TASK INSTRUCTIONS: Whenever the string "Resources" turns up in a line of the data below, copy that line.

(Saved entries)
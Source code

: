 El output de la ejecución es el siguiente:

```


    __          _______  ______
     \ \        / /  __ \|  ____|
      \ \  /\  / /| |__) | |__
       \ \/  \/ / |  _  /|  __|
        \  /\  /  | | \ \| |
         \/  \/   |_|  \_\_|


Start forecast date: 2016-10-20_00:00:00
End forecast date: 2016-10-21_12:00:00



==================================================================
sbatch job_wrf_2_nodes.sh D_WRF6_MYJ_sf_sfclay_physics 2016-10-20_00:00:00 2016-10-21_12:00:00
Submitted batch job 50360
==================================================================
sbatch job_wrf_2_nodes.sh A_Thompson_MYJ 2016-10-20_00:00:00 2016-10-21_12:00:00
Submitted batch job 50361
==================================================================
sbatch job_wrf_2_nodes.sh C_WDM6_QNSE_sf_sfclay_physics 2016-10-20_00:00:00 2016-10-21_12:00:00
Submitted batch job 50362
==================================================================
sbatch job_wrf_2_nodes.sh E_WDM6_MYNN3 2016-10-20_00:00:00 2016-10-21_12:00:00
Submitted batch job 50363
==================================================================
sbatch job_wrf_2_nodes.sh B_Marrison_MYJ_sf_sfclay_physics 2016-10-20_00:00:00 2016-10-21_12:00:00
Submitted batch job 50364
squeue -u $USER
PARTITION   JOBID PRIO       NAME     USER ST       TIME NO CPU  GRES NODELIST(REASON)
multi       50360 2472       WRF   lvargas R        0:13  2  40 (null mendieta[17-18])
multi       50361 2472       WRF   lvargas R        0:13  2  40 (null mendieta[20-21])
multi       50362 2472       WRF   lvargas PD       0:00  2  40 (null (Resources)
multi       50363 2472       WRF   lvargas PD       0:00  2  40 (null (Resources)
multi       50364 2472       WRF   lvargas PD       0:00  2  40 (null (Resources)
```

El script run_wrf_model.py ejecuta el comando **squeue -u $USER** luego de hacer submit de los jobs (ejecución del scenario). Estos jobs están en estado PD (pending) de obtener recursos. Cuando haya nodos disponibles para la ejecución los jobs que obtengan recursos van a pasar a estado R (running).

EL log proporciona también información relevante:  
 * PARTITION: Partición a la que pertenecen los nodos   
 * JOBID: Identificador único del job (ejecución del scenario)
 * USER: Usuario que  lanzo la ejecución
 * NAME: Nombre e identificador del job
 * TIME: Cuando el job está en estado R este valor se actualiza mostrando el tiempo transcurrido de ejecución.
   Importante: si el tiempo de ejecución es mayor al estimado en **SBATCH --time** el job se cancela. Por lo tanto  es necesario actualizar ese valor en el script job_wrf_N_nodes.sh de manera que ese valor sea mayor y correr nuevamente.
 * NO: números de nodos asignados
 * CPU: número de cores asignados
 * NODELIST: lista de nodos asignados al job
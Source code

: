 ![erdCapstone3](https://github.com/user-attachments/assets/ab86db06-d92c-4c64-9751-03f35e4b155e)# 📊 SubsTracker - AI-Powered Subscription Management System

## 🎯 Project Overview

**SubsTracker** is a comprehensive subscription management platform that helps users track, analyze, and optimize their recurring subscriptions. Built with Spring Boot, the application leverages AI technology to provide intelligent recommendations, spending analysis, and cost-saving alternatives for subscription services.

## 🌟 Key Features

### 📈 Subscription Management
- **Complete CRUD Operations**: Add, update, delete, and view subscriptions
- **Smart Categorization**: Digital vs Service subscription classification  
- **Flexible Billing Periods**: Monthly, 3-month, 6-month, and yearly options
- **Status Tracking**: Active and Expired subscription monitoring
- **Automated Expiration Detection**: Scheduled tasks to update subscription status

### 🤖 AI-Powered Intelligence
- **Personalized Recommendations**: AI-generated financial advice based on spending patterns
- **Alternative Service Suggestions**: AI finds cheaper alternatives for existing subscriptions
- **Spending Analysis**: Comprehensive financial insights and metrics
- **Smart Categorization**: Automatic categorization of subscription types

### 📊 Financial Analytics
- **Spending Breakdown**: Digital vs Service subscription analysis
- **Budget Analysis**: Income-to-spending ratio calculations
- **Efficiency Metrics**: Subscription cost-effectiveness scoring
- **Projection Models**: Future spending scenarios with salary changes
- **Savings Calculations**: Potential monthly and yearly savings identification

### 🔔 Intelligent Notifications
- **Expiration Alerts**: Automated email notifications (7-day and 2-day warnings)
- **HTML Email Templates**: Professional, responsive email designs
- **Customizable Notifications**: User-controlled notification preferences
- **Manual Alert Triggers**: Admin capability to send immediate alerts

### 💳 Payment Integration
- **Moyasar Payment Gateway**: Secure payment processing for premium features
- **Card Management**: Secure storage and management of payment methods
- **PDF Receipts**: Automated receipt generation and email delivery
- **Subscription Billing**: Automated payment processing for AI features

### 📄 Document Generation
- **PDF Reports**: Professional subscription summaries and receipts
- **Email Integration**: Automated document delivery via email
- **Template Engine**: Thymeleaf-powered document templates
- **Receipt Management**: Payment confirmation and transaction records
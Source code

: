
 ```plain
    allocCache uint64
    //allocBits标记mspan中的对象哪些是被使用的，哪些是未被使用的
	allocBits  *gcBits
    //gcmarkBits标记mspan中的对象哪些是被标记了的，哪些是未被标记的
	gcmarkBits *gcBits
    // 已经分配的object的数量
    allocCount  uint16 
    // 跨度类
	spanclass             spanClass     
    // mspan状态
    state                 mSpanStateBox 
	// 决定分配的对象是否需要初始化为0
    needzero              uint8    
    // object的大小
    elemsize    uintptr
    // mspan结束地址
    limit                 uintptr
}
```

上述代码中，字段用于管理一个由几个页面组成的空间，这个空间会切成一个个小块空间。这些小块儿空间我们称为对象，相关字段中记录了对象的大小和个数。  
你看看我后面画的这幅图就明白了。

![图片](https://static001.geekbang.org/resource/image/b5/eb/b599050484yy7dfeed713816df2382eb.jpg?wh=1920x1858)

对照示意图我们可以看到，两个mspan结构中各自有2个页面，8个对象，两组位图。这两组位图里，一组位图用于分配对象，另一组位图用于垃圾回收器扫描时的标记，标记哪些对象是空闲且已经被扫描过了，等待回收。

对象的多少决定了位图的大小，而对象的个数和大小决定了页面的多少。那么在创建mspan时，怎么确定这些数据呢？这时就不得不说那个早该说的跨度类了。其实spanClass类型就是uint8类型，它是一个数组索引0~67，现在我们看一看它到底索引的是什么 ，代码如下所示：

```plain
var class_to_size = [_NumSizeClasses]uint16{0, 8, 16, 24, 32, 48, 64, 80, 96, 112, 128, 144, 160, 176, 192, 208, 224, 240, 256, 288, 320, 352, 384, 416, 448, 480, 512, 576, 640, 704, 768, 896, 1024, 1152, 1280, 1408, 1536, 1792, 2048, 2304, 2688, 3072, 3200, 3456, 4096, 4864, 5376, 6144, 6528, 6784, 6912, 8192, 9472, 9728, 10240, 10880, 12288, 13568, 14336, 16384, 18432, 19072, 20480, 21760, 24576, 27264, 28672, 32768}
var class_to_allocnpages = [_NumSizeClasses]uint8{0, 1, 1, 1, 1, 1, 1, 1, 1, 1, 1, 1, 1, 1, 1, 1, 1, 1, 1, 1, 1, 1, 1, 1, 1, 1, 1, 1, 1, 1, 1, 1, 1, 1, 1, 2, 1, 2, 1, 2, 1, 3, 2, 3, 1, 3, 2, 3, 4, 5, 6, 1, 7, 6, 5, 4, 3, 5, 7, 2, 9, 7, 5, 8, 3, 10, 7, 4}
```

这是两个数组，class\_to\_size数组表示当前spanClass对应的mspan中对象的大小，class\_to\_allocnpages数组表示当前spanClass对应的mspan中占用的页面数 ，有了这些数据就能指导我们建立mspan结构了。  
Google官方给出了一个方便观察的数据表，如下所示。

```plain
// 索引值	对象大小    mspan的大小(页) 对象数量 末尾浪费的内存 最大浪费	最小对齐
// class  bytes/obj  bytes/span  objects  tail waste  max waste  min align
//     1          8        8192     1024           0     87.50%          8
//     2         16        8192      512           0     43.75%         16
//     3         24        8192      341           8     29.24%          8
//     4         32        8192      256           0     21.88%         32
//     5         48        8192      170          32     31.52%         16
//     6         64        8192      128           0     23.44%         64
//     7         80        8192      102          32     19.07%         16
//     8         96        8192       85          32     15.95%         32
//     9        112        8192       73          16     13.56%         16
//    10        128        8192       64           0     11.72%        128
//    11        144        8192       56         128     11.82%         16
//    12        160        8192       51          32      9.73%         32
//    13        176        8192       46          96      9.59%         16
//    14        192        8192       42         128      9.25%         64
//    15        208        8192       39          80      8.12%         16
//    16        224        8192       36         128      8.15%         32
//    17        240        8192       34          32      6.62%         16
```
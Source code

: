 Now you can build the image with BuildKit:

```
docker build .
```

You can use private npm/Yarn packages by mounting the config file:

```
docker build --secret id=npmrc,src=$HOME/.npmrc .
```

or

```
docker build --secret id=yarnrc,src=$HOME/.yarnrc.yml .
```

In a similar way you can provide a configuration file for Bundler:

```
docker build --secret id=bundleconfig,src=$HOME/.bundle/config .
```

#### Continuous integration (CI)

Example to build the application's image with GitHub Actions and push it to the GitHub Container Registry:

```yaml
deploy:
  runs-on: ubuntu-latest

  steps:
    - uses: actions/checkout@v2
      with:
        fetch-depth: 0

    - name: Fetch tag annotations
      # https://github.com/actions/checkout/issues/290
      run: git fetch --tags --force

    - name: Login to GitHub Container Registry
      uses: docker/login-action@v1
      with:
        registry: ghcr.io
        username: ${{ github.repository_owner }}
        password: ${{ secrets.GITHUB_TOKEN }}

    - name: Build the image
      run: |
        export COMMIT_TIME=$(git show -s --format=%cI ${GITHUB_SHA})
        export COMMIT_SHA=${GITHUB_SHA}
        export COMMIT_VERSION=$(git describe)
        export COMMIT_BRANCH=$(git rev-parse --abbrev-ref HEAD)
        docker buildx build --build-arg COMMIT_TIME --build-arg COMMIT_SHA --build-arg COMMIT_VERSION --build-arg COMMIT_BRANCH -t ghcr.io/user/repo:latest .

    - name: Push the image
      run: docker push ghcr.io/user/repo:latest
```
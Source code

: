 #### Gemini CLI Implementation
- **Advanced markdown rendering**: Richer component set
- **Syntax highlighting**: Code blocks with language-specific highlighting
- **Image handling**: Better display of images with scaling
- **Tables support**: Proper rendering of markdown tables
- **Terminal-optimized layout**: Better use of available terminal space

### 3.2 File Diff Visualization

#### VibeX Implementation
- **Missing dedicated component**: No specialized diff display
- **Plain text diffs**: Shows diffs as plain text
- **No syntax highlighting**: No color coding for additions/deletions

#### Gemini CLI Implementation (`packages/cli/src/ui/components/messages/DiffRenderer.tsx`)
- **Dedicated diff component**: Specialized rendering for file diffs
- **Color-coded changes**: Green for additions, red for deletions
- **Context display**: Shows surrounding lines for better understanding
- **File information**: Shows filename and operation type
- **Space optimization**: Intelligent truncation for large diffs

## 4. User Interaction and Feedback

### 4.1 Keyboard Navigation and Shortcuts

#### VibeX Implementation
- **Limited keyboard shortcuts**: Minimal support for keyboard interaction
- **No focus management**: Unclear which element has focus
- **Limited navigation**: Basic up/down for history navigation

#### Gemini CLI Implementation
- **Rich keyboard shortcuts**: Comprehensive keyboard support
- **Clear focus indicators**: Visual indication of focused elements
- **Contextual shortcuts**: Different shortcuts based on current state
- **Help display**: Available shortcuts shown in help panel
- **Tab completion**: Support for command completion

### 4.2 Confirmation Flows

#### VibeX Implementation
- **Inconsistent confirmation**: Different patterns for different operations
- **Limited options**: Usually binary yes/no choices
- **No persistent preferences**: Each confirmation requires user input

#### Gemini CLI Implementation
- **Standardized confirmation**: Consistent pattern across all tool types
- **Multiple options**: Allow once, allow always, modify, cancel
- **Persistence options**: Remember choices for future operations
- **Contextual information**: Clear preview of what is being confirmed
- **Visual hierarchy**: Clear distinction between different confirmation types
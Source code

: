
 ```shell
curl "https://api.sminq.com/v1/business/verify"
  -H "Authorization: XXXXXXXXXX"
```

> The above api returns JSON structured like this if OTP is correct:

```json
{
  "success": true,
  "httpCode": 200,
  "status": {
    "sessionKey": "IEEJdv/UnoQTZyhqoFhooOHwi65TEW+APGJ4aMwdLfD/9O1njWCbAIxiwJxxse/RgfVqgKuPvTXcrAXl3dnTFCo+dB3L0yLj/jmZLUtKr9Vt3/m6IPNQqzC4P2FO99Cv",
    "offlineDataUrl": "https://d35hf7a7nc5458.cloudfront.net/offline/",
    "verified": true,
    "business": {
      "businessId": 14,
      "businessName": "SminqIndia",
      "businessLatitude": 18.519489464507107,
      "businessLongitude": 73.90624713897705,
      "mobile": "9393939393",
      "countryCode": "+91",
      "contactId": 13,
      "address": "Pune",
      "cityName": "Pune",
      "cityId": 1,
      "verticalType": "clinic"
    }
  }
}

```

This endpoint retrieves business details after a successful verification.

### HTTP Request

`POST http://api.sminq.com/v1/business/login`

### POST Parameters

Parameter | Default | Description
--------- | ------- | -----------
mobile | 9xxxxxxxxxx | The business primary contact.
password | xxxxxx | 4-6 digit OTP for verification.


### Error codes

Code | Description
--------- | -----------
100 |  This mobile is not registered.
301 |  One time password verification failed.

TASK RESPONSE:
multi       50362 2472       WRF   lvargas PD       0:00  2  40 (null (Resources)
multi       50363 2472       WRF   lvargas PD       0:00  2  40 (null (Resources)
multi       50364 2472       WRF   lvargas PD       0:00  2  40 (null (Resources)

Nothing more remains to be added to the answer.